Arrestato: Vincenzo Femia era coinvolto nell'inchiesta Minotauro

Non aveva particolari legami con la valle di Susa: l’aveva scelta come rifugio per non farsi beccare, ma venerdì 8 marzo il suo castello è crollato di fronte ad un “normale” posto di blocco dei carabinieri. Normale solo all’apparenza, perché ormai da un paio di mesi i militari del nucleo operativo della compagnia di Susa erano sulle sue tracce. È finita così la latitanza di Vincenzo Femia, 40 anni, originario di Gioiosa Jonica, ricercato da due anni per detenzione e traffico di droga: il provvedimento di custodia cautelare a suo carico rientra infatti nella maxi inchiesta “Minotauro” condotta dai carabinieri del comando provinciale di Torino, che nel giugno 2011 aveva portato all’arresto di 149 soggetti affiliati alla ‘ndrangheta.

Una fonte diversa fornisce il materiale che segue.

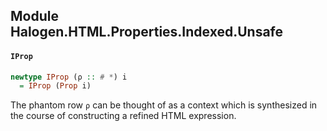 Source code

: ## Module Halogen.HTML.Properties.Indexed.Unsafe

#### `IProp`

``` purescript
newtype IProp (ρ :: # *) i
  = IProp (Prop i)
```

The phantom row `ρ` can be thought of as a context which is synthesized in the
course of constructing a refined HTML expression.


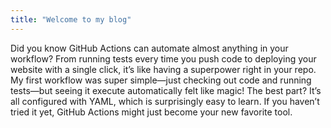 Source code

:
 ```yaml
---
title: "Welcome to my blog"
---
```


Did you know GitHub Actions can automate almost anything in your workflow? From running tests every time you push code to deploying your website with a single click, it’s like having a superpower right in your repo. My first workflow was super simple—just checking out code and running tests—but seeing it execute automatically felt like magic! The best part? It’s all configured with YAML, which is surprisingly easy to learn. If you haven’t tried it yet, GitHub Actions might just become your new favorite tool.
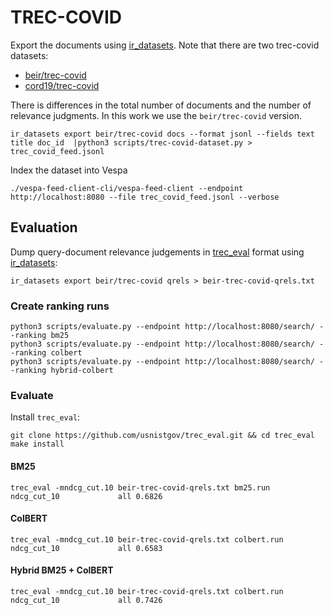 # TREC-COVID 

Export the documents using [ir_datasets](https://ir-datasets.com/). Note that there are two trec-covid datasets:

- [beir/trec-covid](https://ir-datasets.com/beir.html#beir/trec-covid) 
- [cord19/trec-covid](https://ir-datasets.com/cord19.html#cord19/trec-covid)

There is differences in the total number of documents and the number of relevance judgments. In this work we use
the `beir/trec-covid` version. 

```
ir_datasets export beir/trec-covid docs --format jsonl --fields text title doc_id  |python3 scripts/trec-covid-dataset.py > trec_covid_feed.jsonl
```

Index the dataset into Vespa 

```
./vespa-feed-client-cli/vespa-feed-client --endpoint http://localhost:8080 --file trec_covid_feed.jsonl --verbose
```

## Evaluation 

Dump query-document relevance judgements in [trec_eval](https://github.com/usnistgov/trec_eval) format using [ir_datasets](https://ir-datasets.com/trec_eval.html):

```
ir_datasets export beir/trec-covid qrels > beir-trec-covid-qrels.txt
```

### Create ranking runs 

```
python3 scripts/evaluate.py --endpoint http://localhost:8080/search/ --ranking bm25                    
python3 scripts/evaluate.py --endpoint http://localhost:8080/search/ --ranking colbert
python3 scripts/evaluate.py --endpoint http://localhost:8080/search/ --ranking hybrid-colbert
```

### Evaluate 
Install `trec_eval`:

```
git clone https://github.com/usnistgov/trec_eval.git && cd trec_eval
make install
```

#### BM25 
```
trec_eval -mndcg_cut.10 beir-trec-covid-qrels.txt bm25.run                         
ndcg_cut_10           	all	0.6826
```

#### ColBERT
```
trec_eval -mndcg_cut.10 beir-trec-covid-qrels.txt colbert.run                         
ndcg_cut_10           	all	0.6583
```

#### Hybrid BM25 + ColBERT
```
trec_eval -mndcg_cut.10 beir-trec-covid-qrels.txt colbert.run                         
ndcg_cut_10           	all	0.7426
``` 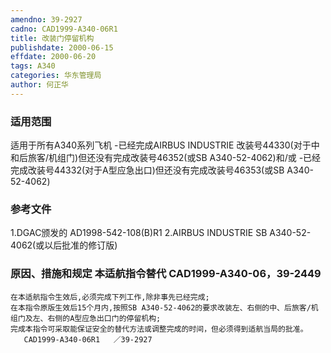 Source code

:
 ```yaml
---
amendno: 39-2927
cadno: CAD1999-A340-06R1
title: 改装门停留机构
publishdate: 2000-06-15
effdate: 2000-06-20
tags: A340
categories: 华东管理局
author: 何正华
---
```


### 适用范围 
适用于所有A340系列飞机
-已经完成AIRBUS INDUSTRIE 改装号44330(对于中和后旅客/机组门)但还没有完成改装号46352(或SB A340-52-4062)和/或
-已经完成改装号44332(对于A型应急出口)但还没有完成改装号46353(或SB A340-52-4062)

<!--more-->
### 参考文件
1.DGAC颁发的 AD1998-542-108(B)R1 
    2.AIRBUS INDUSTRIE SB A340-52-4062(或以后批准的修订版)

### 原因、措施和规定 本适航指令替代 CAD1999-A340-06，39-2449 
    在本适航指令生效后,必须完成下列工作,除非事先已经完成; 
    在本指令原版生效后15个月内,按照SB A340-52-4062的要求改装左、右侧的中、后旅客/机组门及左、右侧的A型应急出口门的停留机构; 
    完成本指令可采取能保证安全的替代方法或调整完成的时间，但必须得到适航当局的批准。
       CAD1999-A340-06R1   ／39-2927 
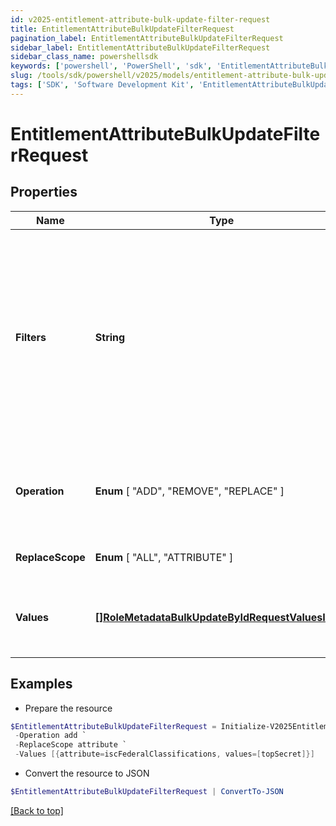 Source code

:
 ```yaml
---
id: v2025-entitlement-attribute-bulk-update-filter-request
title: EntitlementAttributeBulkUpdateFilterRequest
pagination_label: EntitlementAttributeBulkUpdateFilterRequest
sidebar_label: EntitlementAttributeBulkUpdateFilterRequest
sidebar_class_name: powershellsdk
keywords: ['powershell', 'PowerShell', 'sdk', 'EntitlementAttributeBulkUpdateFilterRequest', 'V2025EntitlementAttributeBulkUpdateFilterRequest'] 
slug: /tools/sdk/powershell/v2025/models/entitlement-attribute-bulk-update-filter-request
tags: ['SDK', 'Software Development Kit', 'EntitlementAttributeBulkUpdateFilterRequest', 'V2025EntitlementAttributeBulkUpdateFilterRequest']
---
```



# EntitlementAttributeBulkUpdateFilterRequest

## Properties

Name | Type | Description | Notes
------------ | ------------- | ------------- | -------------
**Filters** | **String** | Filter results using the standard syntax described in [V3 API Standard Collection Parameters](https://developer.sailpoint.com/idn/api/standard-collection-parameters#filtering-results) Filtering is supported for the following fields and operators:  **id**: *eq* | [optional] 
**Operation** |  **Enum** [  "ADD",    "REMOVE",    "REPLACE" ] | Operation to perform on the attributes in the bulk update request. | [optional] 
**ReplaceScope** |  **Enum** [  "ALL",    "ATTRIBUTE" ] | The choice of update scope. | [optional] 
**Values** | [**[]RoleMetadataBulkUpdateByIdRequestValuesInner**](role-metadata-bulk-update-by-id-request-values-inner) | The metadata to be updated, including attribute and values. | [optional] 

## Examples

- Prepare the resource
```powershell
$EntitlementAttributeBulkUpdateFilterRequest = Initialize-V2025EntitlementAttributeBulkUpdateFilterRequest  -Filters id eq 2c9180867817ac4d017817c491119a20 `
 -Operation add `
 -ReplaceScope attribute `
 -Values [{attribute=iscFederalClassifications, values=[topSecret]}]
```

- Convert the resource to JSON
```powershell
$EntitlementAttributeBulkUpdateFilterRequest | ConvertTo-JSON
```


[[Back to top]](#) 

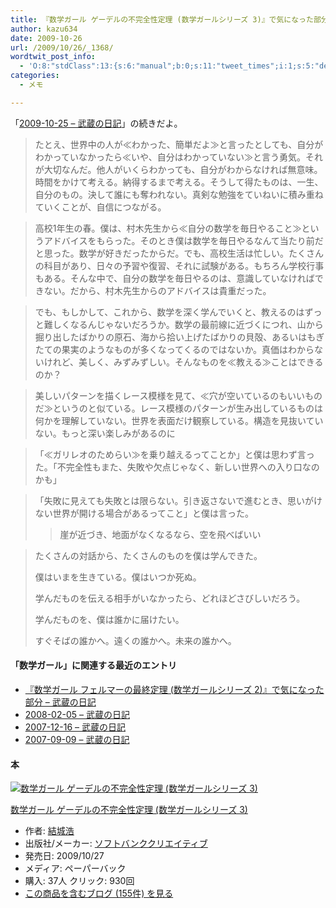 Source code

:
 ```yaml
---
title: 『数学ガール ゲーデルの不完全性定理 (数学ガールシリーズ 3)』で気になった部分
author: kazu634
date: 2009-10-26
url: /2009/10/26/_1368/
wordtwit_post_info:
  - 'O:8:"stdClass":13:{s:6:"manual";b:0;s:11:"tweet_times";i:1;s:5:"delay";i:0;s:7:"enabled";i:1;s:10:"separation";s:2:"60";s:7:"version";s:3:"3.7";s:14:"tweet_template";b:0;s:6:"status";i:2;s:6:"result";a:0:{}s:13:"tweet_counter";i:2;s:13:"tweet_log_ids";a:1:{i:0;i:4869;}s:9:"hash_tags";a:0:{}s:8:"accounts";a:1:{i:0;s:7:"kazu634";}}'
categories:
  - メモ

---
```

<div class="section">
<p>
    「<a href="http://d.hatena.ne.jp/sirocco634/20091025#1256479191" onclick="__gaTracker('send', 'event', 'outbound-article', 'http://d.hatena.ne.jp/sirocco634/20091025#1256479191', '2009-10-25 &#8211; 武蔵の日記');" target="_blank">2009-10-25 &#8211; 武蔵の日記</a>」の続きだよ。
</p>
  
<blockquote>
<p>
      たとえ、世界中の人が≪わかった、簡単だよ≫と言ったとしても、自分がわかっていなかったら≪いや、自分はわかっていない≫と言う勇気。それが大切なんだ。他人がいくらわかっても、自分がわからなければ無意味。時間をかけて考える。納得するまで考える。そうして得たものは、一生、自分のもの。決して誰にも奪われない。真剣な勉強をていねいに積み重ねていくことが、自信につながる。
</p>
</blockquote>
  
<blockquote>
<p>
      高校1年生の春。僕は、村木先生から≪自分の数学を毎日やること≫というアドバイスをもらった。そのとき僕は数学を毎日やるなんて当たり前だと思った。数学が好きだったからだ。でも、高校生活は忙しい。たくさんの科目があり、日々の予習や復習、それに試験がある。もちろん学校行事もある。そんな中で、自分の数学を毎日やるのは、意識していなければできない。だから、村木先生からのアドバイスは貴重だった。
</p>
</blockquote>
  
<blockquote>
<p>
      でも、もしかして、これから、数学を深く学んでいくと、教えるのはずっと難しくなるんじゃないだろうか。数学の最前線に近づくにつれ、山から掘り出したばかりの原石、海から拾い上げたばかりの貝殻、あるいはもぎたての果実のようなものが多くなってくるのではないか。真価はわからないけれど、美しく、みずみずしい。そんなものを≪教える≫ことはできるのか？
</p>
</blockquote>
  
<blockquote>
<p>
      美しいパターンを描くレース模様を見て、≪穴が空いているのもいいものだ≫というのと似ている。レース模様のパターンが生み出しているものは何かを理解していない。世界を表面だけ観察している。構造を見抜いていない。もっと深い楽しみがあるのに
</p>
</blockquote>
  
<blockquote>
<p>
      「≪ガリレオのためらい≫を乗り越えるってことか」と僕は思わず言った。「不完全性もまた、失敗や欠点じゃなく、新しい世界への入り口なのかも」
</p>
</blockquote>
  
<blockquote>
<p>
      「失敗に見えても失敗とは限らない。引き返さないで進むとき、思いがけない世界が開ける場合があるってこと」と僕は言った。
</p>
    
<blockquote>
<p>
        崖が近づき、地面がなくなるなら、空を飛べばいい
</p>
</blockquote>
</blockquote>
  
<blockquote>
<p>
      たくさんの対話から、たくさんのものを僕は学んできた。
</p>
    
<p>
      僕はいまを生きている。僕はいつか死ぬ。
</p>
    
<p>
      学んだものを伝える相手がいなかったら、どれほどさびしいだろう。
</p>
    
<p>
      学んだものを、僕は誰かに届けたい。
</p>
    
<p>
      すぐそばの誰かへ。遠くの誰かへ。未来の誰かへ。
</p>
</blockquote>
  
<h4>
    「数学ガール」に関連する最近のエントリ
</h4>
  
<ul>
<li>
<a href="http://d.hatena.ne.jp/sirocco634/20080809/1218276909" onclick="__gaTracker('send', 'event', 'outbound-article', 'http://d.hatena.ne.jp/sirocco634/20080809/1218276909', ' 『数学ガール フェルマーの最終定理 (数学ガールシリーズ 2)』で気になった部分 &#8211; 武蔵の日記');" target="_blank"> 『数学ガール フェルマーの最終定理 (数学ガールシリーズ 2)』で気になった部分 &#8211; 武蔵の日記</a>
</li>
<li>
<a href="http://d.hatena.ne.jp/sirocco634/20080205#1202211918" onclick="__gaTracker('send', 'event', 'outbound-article', 'http://d.hatena.ne.jp/sirocco634/20080205#1202211918', '2008-02-05 &#8211; 武蔵の日記');" target="_blank">2008-02-05 &#8211; 武蔵の日記</a>
</li>
<li>
<a href="http://d.hatena.ne.jp/sirocco634/20071216#1197733099" onclick="__gaTracker('send', 'event', 'outbound-article', 'http://d.hatena.ne.jp/sirocco634/20071216#1197733099', '2007-12-16 &#8211; 武蔵の日記');" target="_blank">2007-12-16 &#8211; 武蔵の日記</a>
</li>
<li>
<a href="http://d.hatena.ne.jp/sirocco634/20070909#1189306800" onclick="__gaTracker('send', 'event', 'outbound-article', 'http://d.hatena.ne.jp/sirocco634/20070909#1189306800', '2007-09-09 &#8211; 武蔵の日記');" target="_blank">2007-09-09 &#8211; 武蔵の日記</a>
</li>
</ul>
  
<h4>
    本
</h4>
  
<div class="hatena-asin-detail">
<a href="http://www.amazon.co.jp/dp/4797352965/?tag=hatena_st1-22&ascsubtag=d-7ibv" onclick="__gaTracker('send', 'event', 'outbound-article', 'http://www.amazon.co.jp/dp/4797352965/?tag=hatena_st1-22&ascsubtag=d-7ibv', '');"><img src="https://images-na.ssl-images-amazon.com/images/I/41wtOpDHFSL._SL160_.jpg" class="hatena-asin-detail-image" alt="数学ガール ゲーデルの不完全性定理 (数学ガールシリーズ 3)" title="数学ガール ゲーデルの不完全性定理 (数学ガールシリーズ 3)" /></a></p> 
    
<div class="hatena-asin-detail-info">
<p class="hatena-asin-detail-title">
<a href="http://www.amazon.co.jp/dp/4797352965/?tag=hatena_st1-22&ascsubtag=d-7ibv" onclick="__gaTracker('send', 'event', 'outbound-article', 'http://www.amazon.co.jp/dp/4797352965/?tag=hatena_st1-22&ascsubtag=d-7ibv', '数学ガール ゲーデルの不完全性定理 (数学ガールシリーズ 3)');">数学ガール ゲーデルの不完全性定理 (数学ガールシリーズ 3)</a>
</p>
      
<ul>
<li>
<span class="hatena-asin-detail-label">作者:</span> <a href="http://d.hatena.ne.jp/keyword/%B7%EB%BE%EB%B9%C0" onclick="__gaTracker('send', 'event', 'outbound-article', 'http://d.hatena.ne.jp/keyword/%B7%EB%BE%EB%B9%C0', '結城浩');" class="keyword">結城浩</a>
</li>
<li>
<span class="hatena-asin-detail-label">出版社/メーカー:</span> <a href="http://d.hatena.ne.jp/keyword/%A5%BD%A5%D5%A5%C8%A5%D0%A5%F3%A5%AF%A5%AF%A5%EA%A5%A8%A5%A4%A5%C6%A5%A3%A5%D6" onclick="__gaTracker('send', 'event', 'outbound-article', 'http://d.hatena.ne.jp/keyword/%A5%BD%A5%D5%A5%C8%A5%D0%A5%F3%A5%AF%A5%AF%A5%EA%A5%A8%A5%A4%A5%C6%A5%A3%A5%D6', 'ソフトバンククリエイティブ');" class="keyword">ソフトバンククリエイティブ</a>
</li>
<li>
<span class="hatena-asin-detail-label">発売日:</span> 2009/10/27
</li>
<li>
<span class="hatena-asin-detail-label">メディア:</span> ペーパーバック
</li>
<li>
<span class="hatena-asin-detail-label">購入</span>: 37人 <span class="hatena-asin-detail-label">クリック</span>: 930回
</li>
<li>
<a href="http://d.hatena.ne.jp/asin/4797352965" onclick="__gaTracker('send', 'event', 'outbound-article', 'http://d.hatena.ne.jp/asin/4797352965', 'この商品を含むブログ (155件) を見る');" target="_blank">この商品を含むブログ (155件) を見る</a>
</li>
</ul>
</div>
    
<div class="hatena-asin-detail-foot">
</div>
</div>
</div>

L’indagine si è spostata in valle di Susa nel mese di gennaio, quando alcuni abitanti di Chianocco hanno segnalato ai carabinieri i movimenti sospetti di un personaggio sconosciuto che si recava con una certa frequenza nella borgata montana di Pavaglione. Si trattava infatti di uno staffettista di fiducia del latitante, Gino Agostino, 43 anni, anche lui di origini calabresi, arrestato con l’accusa di favoreggiamento e detenzione illegale di armi.